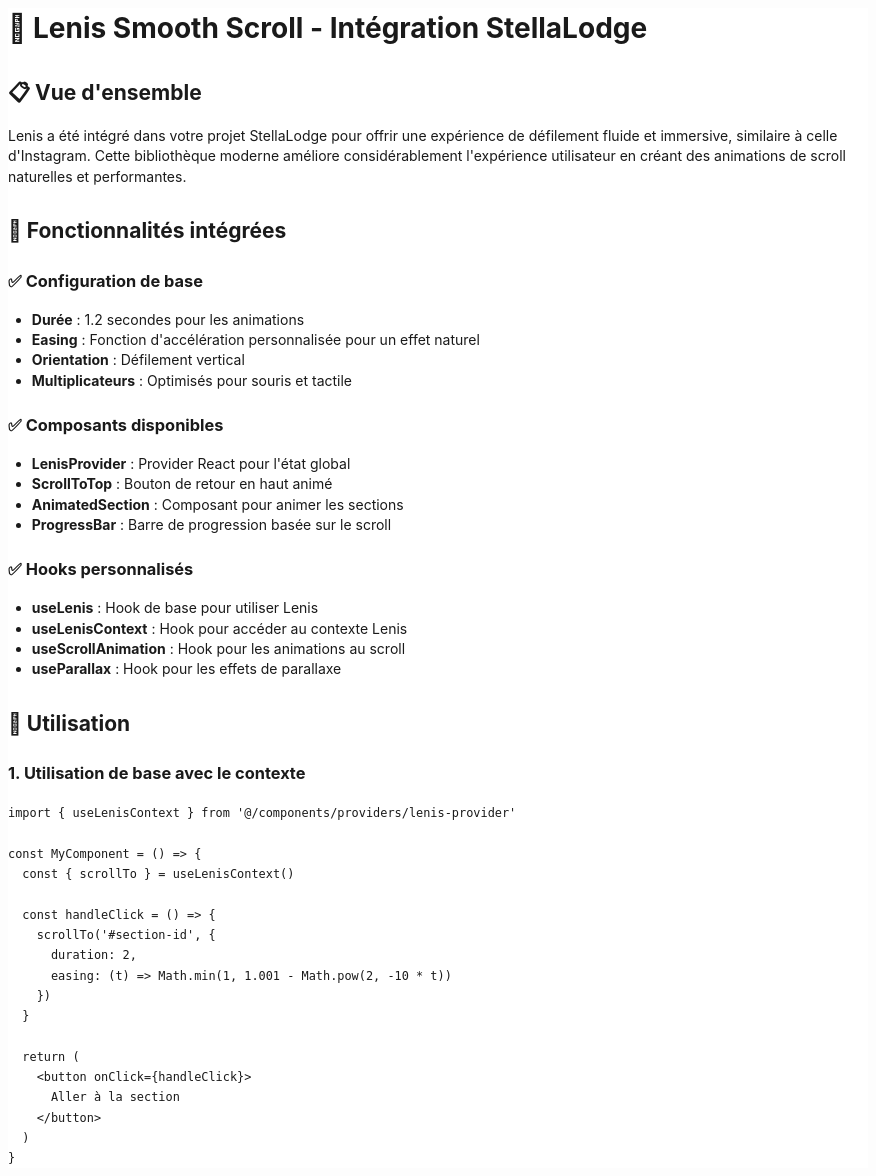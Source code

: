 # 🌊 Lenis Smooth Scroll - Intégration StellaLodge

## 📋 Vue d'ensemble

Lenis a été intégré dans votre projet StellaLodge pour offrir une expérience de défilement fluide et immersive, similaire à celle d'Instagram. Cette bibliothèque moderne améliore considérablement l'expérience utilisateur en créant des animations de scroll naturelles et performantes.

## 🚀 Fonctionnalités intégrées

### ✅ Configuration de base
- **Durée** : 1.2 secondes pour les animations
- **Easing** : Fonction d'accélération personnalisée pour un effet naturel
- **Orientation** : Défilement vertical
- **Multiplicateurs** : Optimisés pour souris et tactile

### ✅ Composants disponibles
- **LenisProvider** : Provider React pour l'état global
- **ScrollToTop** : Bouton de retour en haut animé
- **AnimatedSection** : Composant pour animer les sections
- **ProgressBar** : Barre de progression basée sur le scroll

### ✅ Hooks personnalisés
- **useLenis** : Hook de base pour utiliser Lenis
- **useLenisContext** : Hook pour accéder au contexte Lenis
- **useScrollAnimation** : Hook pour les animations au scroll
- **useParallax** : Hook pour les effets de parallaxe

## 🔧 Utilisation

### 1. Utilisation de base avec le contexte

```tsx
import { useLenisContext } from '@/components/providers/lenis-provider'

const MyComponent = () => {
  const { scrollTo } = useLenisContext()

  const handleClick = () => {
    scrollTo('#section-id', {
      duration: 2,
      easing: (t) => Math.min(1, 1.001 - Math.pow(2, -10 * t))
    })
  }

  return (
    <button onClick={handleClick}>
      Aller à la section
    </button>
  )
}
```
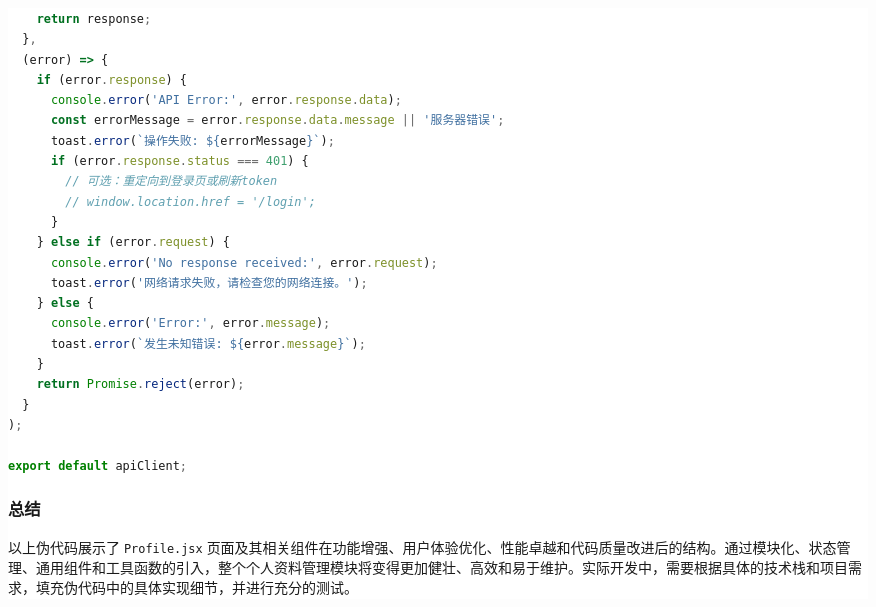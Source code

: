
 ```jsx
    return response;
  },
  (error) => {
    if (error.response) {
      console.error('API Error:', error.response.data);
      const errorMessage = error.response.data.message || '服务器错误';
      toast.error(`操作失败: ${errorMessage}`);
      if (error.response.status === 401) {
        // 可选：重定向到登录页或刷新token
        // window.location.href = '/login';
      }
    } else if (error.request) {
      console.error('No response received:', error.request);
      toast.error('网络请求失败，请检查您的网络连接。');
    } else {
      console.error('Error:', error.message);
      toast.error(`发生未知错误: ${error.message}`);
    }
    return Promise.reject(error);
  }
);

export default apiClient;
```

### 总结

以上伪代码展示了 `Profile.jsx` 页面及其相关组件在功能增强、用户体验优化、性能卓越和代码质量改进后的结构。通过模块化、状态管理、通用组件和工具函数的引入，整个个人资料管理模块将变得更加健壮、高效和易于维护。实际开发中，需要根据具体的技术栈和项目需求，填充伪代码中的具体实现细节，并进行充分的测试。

__Exercise directions__: Each record above should be copied character for character, with pictures dropped.

__Result of the task__:
Source code

: # 🌊 Lenis Smooth Scroll - Intégration StellaLodge

## 📋 Vue d'ensemble

Lenis a été intégré dans votre projet StellaLodge pour offrir une expérience de défilement fluide et immersive, similaire à celle d'Instagram. Cette bibliothèque moderne améliore considérablement l'expérience utilisateur en créant des animations de scroll naturelles et performantes.

## 🚀 Fonctionnalités intégrées

### ✅ Configuration de base
- **Durée** : 1.2 secondes pour les animations
- **Easing** : Fonction d'accélération personnalisée pour un effet naturel
- **Orientation** : Défilement vertical
- **Multiplicateurs** : Optimisés pour souris et tactile

### ✅ Composants disponibles
- **LenisProvider** : Provider React pour l'état global
- **ScrollToTop** : Bouton de retour en haut animé
- **AnimatedSection** : Composant pour animer les sections
- **ProgressBar** : Barre de progression basée sur le scroll

### ✅ Hooks personnalisés
- **useLenis** : Hook de base pour utiliser Lenis
- **useLenisContext** : Hook pour accéder au contexte Lenis
- **useScrollAnimation** : Hook pour les animations au scroll
- **useParallax** : Hook pour les effets de parallaxe

## 🔧 Utilisation

### 1. Utilisation de base avec le contexte

```tsx
import { useLenisContext } from '@/components/providers/lenis-provider'

const MyComponent = () => {
  const { scrollTo } = useLenisContext()

  const handleClick = () => {
    scrollTo('#section-id', {
      duration: 2,
      easing: (t) => Math.min(1, 1.001 - Math.pow(2, -10 * t))
    })
  }

  return (
    <button onClick={handleClick}>
      Aller à la section
    </button>
  )
}
```
Source code

:
 ```jsx
    return response;
  },
  (error) => {
    if (error.response) {
      console.error('API Error:', error.response.data);
      const errorMessage = error.response.data.message || '服务器错误';
      toast.error(`操作失败: ${errorMessage}`);
      if (error.response.status === 401) {
        // 可选：重定向到登录页或刷新token
        // window.location.href = '/login';
      }
    } else if (error.request) {
      console.error('No response received:', error.request);
      toast.error('网络请求失败，请检查您的网络连接。');
    } else {
      console.error('Error:', error.message);
      toast.error(`发生未知错误: ${error.message}`);
    }
    return Promise.reject(error);
  }
);

export default apiClient;
```

### 总结

以上伪代码展示了 `Profile.jsx` 页面及其相关组件在功能增强、用户体验优化、性能卓越和代码质量改进后的结构。通过模块化、状态管理、通用组件和工具函数的引入，整个个人资料管理模块将变得更加健壮、高效和易于维护。实际开发中，需要根据具体的技术栈和项目需求，填充伪代码中的具体实现细节，并进行充分的测试。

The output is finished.